Each pair of half-disk masks is applied to the texture and brightness channels, and the values that fall under each half of the disks are formed into histograms, which are then compared using the chi-squared distance method (for histograms g and h, one for each side of each mask pair, and k bins in each histogram):
chi_sqr(g,h)=.5*sumi=1:K( (gi-hi)2 / (gi+hi) )
However, for efficiency, this particular algorithm changes the order of operations, such that each image is first separated into k matrices, one for each bin. These are essentially membership matrices: if a pixel at location x,y in the image belongs to bin b, then there will be a 1 in position x,y in the b'th matrix and a 0 at x,y in all k-1 other matrices. This way, the histogram may be precomputed and reused for each gradient calculation. Since the half disk masks have values of 1 or 0 as well, applying the filter will essentially count the number of hits for that bin on one side and then on the other, and the resulting matrices can be fed into the chi-squared distance calculation.
Thus, for each mask pair, a gradient
matrix is produced, representing the difference in channel values
between each side of the mask pair. These gradient values can be
combined in many ways to produce an overall matrix of gradient
measurements across all masks and all included image channels, a
matrix that essentially represents the "probability of a boundary"

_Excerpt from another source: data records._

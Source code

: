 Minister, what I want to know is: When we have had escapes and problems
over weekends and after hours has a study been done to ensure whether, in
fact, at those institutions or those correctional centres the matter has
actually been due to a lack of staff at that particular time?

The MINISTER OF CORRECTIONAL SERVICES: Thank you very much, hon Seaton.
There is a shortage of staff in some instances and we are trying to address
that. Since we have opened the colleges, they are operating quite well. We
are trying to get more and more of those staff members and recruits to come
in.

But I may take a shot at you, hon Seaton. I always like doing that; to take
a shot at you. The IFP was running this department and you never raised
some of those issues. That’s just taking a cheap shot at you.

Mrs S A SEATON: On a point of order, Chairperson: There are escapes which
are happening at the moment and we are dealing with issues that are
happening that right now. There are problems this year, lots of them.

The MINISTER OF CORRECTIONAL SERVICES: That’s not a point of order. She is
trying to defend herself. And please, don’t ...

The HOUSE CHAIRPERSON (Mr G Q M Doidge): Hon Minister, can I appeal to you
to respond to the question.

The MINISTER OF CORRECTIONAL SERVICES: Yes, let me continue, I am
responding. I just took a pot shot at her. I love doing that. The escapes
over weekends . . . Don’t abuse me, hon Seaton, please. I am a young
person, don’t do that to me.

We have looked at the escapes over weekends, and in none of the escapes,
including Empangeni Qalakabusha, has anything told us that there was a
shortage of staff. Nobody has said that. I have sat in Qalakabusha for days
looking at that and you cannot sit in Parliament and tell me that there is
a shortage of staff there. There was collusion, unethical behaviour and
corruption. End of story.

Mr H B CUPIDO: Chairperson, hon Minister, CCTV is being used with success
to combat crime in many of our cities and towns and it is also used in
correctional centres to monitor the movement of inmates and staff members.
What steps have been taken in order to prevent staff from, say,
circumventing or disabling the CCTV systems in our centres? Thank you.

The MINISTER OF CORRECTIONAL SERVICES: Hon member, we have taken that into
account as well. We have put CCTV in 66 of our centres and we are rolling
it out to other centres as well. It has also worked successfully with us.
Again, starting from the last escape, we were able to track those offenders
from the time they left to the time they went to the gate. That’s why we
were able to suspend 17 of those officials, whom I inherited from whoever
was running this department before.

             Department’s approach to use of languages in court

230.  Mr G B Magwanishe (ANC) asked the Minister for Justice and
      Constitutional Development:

existing at each of the pixels in the image. This matrix is then
combined with the baseline Sobel and Canny results to produce the
final pb-Lite response.
The left figure shows statistics for several baseline edge detection algorithms and the pB-Lite algorithm when benchmarked against the BSDS500 Dataset. The pb-Lite output was produced by taking the squared means of the sum of the texture and brightness gradients at each pixel and multiplying them element-wise with the sum of the Canny and Sobel results. The baseline Sobel produced an F-score of .45, the baseline Canny .58, and pb-Lite yielded a score of .58, but it clearly appears from the figure that pb-Lite outperforms both baseline algorithms. The shorter length of the pb-Lite line is expected, as edges are pushed farther to the extremes of existence or non-existence by the pB-Lite algorithm. A pB-Lite implementation using the raw means of the texture and brightness gradients multiplied element-wise with the sum of the Sobel and Gaussian results yielded an F-score of .59, but the results were less distinct, as can be seen in the figure to the right.